Y aunque la autocrítica es tan extraña a Chaves como lo es la poesía, no puedo evitar preguntarme ¿será que, muy en el fondo de las innumerables capas de su vanidad, sabe que algo no anda tan “fuerte” como él quisiera hacer creer?

Porque, seguramente, veremos un rebrote inflacionario significativo, que, de inmediato, será respondido por el Banco Central aferrándose a su dogmática usual, y aplicando, por lo tanto, el látigo de fuertes alzas en las tasas de interés. Ni hablar de la catástrofe de la agricultura y la producción de alimentos, pero, además, es un contexto en el que fácilmente podrían quebrarse los alfileres que sostienen las frágiles cuentas fiscales que Chaves hereda a Fernández, como tampoco es descabellado que, ante un panorama mundial deteriorado, la burbuja de la inversión extranjera estalle.
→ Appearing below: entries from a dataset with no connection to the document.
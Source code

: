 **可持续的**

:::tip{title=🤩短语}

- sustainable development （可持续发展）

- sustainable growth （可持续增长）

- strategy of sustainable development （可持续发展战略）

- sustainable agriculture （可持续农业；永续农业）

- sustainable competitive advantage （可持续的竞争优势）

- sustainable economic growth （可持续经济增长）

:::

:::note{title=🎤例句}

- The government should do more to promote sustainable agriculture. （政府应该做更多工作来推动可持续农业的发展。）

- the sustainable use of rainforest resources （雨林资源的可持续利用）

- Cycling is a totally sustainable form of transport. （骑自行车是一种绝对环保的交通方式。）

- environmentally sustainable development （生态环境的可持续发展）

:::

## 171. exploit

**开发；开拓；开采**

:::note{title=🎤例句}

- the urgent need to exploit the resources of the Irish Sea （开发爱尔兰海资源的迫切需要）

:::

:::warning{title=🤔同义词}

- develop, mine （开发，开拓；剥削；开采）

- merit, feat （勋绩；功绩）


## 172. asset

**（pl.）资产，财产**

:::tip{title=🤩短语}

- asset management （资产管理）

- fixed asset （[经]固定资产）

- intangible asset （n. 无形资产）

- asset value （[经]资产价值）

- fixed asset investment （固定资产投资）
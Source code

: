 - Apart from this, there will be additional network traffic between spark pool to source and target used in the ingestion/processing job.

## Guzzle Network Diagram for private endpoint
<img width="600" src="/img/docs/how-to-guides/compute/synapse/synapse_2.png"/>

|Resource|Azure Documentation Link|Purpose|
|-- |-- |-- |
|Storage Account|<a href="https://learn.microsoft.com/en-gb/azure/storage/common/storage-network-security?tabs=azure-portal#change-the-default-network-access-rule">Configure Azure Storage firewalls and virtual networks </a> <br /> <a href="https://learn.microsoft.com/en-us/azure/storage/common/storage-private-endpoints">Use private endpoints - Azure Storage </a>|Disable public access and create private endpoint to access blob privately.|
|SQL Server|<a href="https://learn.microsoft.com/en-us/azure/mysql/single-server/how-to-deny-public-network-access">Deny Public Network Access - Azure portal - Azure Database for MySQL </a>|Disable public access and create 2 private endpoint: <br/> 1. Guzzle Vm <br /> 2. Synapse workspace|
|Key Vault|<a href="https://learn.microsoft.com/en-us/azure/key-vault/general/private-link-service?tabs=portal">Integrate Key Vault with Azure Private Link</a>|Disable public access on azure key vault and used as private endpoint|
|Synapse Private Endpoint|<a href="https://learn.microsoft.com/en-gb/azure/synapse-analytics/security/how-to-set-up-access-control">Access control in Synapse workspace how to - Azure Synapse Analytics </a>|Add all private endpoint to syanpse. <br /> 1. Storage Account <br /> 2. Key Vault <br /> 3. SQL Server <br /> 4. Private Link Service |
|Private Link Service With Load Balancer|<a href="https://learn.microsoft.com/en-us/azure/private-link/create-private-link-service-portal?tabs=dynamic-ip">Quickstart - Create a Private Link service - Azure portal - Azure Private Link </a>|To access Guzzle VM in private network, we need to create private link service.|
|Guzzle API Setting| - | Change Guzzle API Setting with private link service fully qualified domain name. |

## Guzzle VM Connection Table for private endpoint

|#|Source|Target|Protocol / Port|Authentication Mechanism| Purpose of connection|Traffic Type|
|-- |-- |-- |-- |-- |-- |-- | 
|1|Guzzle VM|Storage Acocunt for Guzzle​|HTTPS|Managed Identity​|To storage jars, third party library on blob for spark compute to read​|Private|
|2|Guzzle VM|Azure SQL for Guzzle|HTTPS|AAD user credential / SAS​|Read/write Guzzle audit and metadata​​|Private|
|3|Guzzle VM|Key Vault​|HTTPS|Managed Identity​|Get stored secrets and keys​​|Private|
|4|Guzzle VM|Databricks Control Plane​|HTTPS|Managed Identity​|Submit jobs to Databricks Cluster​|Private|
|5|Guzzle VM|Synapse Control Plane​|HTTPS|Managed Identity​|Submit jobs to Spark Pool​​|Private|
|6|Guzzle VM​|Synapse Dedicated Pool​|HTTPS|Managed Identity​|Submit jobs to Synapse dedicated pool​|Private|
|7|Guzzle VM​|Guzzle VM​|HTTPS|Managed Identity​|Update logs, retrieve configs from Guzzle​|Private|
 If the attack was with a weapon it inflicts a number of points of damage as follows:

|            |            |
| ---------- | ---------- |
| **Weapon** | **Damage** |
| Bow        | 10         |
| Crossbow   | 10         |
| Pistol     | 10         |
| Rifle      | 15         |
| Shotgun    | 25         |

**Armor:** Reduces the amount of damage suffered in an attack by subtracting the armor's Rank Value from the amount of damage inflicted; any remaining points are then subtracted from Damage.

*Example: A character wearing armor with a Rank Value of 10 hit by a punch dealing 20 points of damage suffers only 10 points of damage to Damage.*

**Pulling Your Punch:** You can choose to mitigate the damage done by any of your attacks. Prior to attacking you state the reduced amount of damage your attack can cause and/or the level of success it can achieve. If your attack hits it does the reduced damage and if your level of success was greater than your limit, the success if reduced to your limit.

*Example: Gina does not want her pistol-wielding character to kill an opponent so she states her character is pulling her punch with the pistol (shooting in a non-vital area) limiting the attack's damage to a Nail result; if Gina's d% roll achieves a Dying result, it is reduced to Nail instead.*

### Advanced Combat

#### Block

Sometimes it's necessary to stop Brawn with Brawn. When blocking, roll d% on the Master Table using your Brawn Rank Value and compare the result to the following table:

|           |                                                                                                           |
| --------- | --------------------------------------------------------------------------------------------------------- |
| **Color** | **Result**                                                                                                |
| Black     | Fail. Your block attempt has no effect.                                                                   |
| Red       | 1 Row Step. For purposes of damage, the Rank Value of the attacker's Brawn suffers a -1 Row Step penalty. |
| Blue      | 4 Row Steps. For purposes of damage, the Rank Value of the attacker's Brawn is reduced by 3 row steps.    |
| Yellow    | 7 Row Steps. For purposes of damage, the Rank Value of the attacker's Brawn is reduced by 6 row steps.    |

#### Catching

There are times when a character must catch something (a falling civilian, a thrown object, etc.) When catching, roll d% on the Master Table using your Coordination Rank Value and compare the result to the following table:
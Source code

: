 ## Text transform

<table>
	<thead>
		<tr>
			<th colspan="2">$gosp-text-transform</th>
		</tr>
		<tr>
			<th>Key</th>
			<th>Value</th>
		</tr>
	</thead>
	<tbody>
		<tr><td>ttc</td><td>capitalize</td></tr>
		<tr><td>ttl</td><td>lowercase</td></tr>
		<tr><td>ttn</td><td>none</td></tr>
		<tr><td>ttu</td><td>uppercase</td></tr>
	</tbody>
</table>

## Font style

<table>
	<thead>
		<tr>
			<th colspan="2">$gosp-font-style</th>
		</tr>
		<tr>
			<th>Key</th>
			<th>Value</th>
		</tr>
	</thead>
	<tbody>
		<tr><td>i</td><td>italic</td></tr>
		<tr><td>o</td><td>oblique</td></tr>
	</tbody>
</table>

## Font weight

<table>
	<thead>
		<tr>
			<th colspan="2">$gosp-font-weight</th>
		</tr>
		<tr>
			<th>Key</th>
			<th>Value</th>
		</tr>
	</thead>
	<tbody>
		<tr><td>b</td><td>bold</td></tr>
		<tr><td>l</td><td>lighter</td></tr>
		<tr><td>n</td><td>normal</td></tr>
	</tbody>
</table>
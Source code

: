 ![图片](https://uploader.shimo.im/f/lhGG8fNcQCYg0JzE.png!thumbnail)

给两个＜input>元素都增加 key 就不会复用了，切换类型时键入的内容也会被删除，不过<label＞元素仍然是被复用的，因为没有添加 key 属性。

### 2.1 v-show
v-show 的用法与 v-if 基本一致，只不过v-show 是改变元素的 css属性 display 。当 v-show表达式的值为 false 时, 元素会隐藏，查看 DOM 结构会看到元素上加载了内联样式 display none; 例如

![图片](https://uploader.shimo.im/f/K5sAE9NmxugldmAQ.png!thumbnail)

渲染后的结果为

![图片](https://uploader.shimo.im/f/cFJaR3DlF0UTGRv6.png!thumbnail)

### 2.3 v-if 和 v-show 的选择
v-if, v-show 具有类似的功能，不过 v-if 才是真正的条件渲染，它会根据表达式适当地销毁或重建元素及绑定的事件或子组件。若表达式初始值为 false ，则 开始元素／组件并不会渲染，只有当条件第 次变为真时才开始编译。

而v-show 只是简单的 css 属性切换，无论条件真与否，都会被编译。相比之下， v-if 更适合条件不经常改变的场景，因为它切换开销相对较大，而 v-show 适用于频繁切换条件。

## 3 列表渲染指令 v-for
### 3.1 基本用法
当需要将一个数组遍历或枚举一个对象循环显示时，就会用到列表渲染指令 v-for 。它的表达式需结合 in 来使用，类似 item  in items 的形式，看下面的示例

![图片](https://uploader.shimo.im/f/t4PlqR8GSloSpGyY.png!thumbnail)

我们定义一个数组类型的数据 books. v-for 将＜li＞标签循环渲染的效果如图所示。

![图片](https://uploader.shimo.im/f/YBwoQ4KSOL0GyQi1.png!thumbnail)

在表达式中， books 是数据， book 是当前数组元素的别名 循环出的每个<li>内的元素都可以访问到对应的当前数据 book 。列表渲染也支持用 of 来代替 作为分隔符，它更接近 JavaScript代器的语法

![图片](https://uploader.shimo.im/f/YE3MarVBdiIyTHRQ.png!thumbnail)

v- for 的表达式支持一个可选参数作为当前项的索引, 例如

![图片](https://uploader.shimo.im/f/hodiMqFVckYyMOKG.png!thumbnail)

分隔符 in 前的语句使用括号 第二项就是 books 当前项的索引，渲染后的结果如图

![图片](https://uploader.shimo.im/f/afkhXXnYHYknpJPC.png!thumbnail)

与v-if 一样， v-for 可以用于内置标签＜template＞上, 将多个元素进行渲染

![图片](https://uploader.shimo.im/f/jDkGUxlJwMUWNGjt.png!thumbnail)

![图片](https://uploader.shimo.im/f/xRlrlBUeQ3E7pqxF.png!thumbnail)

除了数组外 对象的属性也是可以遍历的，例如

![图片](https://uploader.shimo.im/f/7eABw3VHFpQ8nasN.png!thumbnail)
El caso es que, al intentar curar en salud a su sucesora, Chaves procura adelantarse a las posibles críticas que el gobierno Fernández podría recibir, una vez que la cosa se ponga fea. Al presidente le mortifica horrores la posibilidad de que se le vaya “a endosar la posible crisis mundial” a la presidente Fernández.

Yo, por mi parte, muy humildemente, y con el debido respeto que su alta investidura merece, le diría al señor Chaves, que tenga paz y guarde la compostura.

La crema de rosas se aplica cuando es necesaria. No debe aplicase por anticipado, que es lo que el presidente hace.

Como simple ciudadano, procuraré tener claro donde terminan las consecuencias de la “posible crisis mundial” y donde empiezan las responsabilidades de doña Laura y su gobierno.

Pero, con mucha pena, he de decir que posiblemente me vea forzado a mencionar las múltiples vulnerabilidades que nos deja el actual gobierno y las cuales han sido escondidas dentro de una burbuja que, como todas las burbujas, en algún momento estallará…y ese momento, me apena mucho decirlo, podría ser el que nos traiga la “posible crisis mundial”.

Queda algo más que ha de decirse, esperando que no sea causa para nuevas aplicaciones de cremas de rosas: con prudencia y sentido previsor, doña Laura tiene la responsabilidad de preparar al país para lo que venga.

Si no lo hace, habrá que señalarle sus responsabilidades por no haberlo hecho.

Lo malo, y esto es lo realmente preocupante, es que no da signos de que lo esté haciendo.

Se la ve tan entretenida con el jueguito de la “mano dura”, que no parece ni enterarse que viene una “posible crisis mundial”.

Muy atentamente, yo le rogaría a la famosa Colocha que se lo haga ver.